__AIM OF THE TASK__: From the listing below, return each line that includes "должна".
===== RECORDS PROVIDED
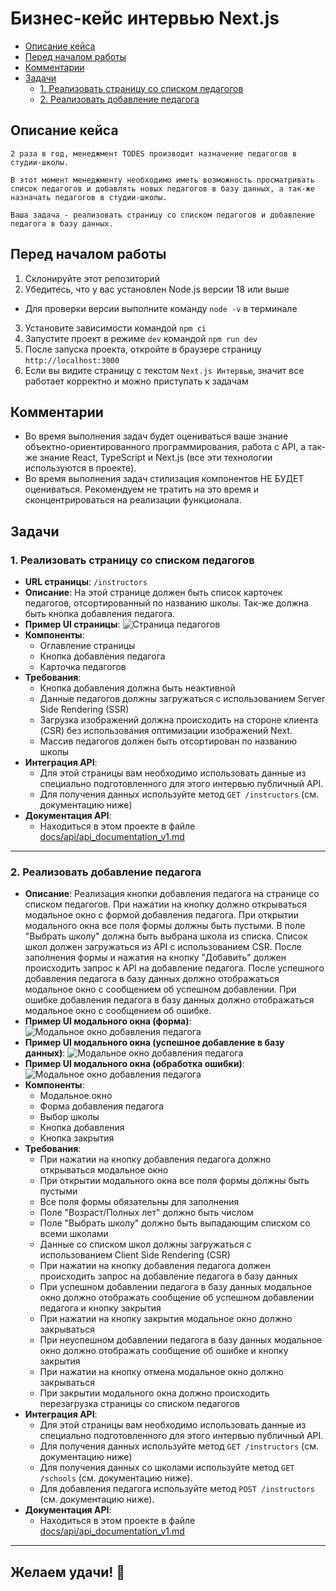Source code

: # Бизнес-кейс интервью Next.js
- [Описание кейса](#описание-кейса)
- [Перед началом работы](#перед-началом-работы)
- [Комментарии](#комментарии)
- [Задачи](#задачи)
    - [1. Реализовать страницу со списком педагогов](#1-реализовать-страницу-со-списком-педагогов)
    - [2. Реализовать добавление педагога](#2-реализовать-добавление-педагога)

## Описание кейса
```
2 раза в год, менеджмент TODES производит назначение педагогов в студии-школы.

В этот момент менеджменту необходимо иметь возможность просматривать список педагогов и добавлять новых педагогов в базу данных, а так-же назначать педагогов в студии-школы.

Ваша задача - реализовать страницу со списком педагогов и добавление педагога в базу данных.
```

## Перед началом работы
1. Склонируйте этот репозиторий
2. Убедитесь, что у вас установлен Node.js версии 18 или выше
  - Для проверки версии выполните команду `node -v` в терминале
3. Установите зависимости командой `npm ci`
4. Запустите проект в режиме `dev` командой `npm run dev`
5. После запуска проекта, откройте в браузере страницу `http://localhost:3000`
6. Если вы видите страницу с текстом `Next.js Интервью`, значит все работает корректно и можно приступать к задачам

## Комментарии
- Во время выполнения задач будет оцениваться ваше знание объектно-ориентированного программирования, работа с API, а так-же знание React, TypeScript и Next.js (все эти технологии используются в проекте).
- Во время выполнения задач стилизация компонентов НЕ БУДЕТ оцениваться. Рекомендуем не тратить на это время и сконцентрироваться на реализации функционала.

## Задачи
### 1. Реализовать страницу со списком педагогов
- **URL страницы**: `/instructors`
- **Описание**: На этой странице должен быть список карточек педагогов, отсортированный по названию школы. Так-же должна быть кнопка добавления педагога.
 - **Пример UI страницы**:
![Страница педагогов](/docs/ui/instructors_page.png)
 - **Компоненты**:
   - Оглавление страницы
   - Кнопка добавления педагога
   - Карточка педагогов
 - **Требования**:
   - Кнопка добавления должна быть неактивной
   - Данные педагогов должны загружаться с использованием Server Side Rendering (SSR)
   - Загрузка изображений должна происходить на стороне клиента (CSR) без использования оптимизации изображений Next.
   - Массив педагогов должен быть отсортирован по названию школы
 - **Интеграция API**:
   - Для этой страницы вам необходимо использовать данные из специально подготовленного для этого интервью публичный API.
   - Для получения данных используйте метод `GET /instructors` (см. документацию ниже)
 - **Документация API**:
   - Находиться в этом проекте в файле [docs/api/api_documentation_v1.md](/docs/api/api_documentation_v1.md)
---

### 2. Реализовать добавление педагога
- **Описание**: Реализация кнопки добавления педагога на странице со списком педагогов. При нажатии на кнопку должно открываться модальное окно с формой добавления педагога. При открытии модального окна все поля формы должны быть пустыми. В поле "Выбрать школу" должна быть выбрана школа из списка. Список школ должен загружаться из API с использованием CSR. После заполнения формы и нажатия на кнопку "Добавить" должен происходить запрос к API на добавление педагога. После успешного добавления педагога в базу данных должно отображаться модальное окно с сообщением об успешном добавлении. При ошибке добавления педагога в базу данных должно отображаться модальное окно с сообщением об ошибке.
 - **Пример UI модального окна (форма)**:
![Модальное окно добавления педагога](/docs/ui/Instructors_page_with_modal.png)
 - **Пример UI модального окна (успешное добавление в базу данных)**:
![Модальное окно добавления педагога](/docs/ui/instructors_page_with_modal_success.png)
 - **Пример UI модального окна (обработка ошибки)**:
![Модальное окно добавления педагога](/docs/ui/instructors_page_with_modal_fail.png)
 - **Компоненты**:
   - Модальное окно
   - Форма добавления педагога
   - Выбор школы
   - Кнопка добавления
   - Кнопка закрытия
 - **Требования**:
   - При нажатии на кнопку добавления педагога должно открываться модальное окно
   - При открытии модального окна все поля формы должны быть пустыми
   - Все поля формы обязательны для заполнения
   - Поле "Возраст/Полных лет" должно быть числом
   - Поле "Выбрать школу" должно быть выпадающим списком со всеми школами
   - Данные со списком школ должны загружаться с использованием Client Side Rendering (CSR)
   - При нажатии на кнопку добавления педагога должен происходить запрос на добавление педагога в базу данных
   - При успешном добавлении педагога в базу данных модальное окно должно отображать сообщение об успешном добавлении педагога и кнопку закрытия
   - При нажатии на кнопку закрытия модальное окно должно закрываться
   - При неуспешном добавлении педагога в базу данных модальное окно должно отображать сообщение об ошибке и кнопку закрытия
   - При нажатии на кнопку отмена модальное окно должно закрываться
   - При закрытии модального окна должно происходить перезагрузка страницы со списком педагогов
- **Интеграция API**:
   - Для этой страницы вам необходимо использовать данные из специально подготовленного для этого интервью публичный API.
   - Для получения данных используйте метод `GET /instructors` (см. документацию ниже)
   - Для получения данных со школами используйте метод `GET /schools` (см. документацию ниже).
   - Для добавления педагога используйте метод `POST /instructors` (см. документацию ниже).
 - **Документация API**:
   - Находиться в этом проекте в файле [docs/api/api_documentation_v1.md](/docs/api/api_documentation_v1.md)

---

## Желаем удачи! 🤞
==========
__YOUR RESPONSE__:
- **Описание**: На этой странице должен быть список карточек педагогов, отсортированный по названию школы. Так-же должна быть кнопка добавления педагога.
   - Кнопка добавления должна быть неактивной
   - Загрузка изображений должна происходить на стороне клиента (CSR) без использования оптимизации изображений Next.
- **Описание**: Реализация кнопки добавления педагога на странице со списком педагогов. При нажатии на кнопку должно открываться модальное окно с формой добавления педагога. При открытии модального окна все поля формы должны быть пустыми. В поле "Выбрать школу" должна быть выбрана школа из списка. Список школ должен загружаться из API с использованием CSR. После заполнения формы и нажатия на кнопку "Добавить" должен происходить запрос к API на добавление педагога. После успешного добавления педагога в базу данных должно отображаться модальное окно с сообщением об успешном добавлении. При ошибке добавления педагога в базу данных должно отображаться модальное окно с сообщением об ошибке.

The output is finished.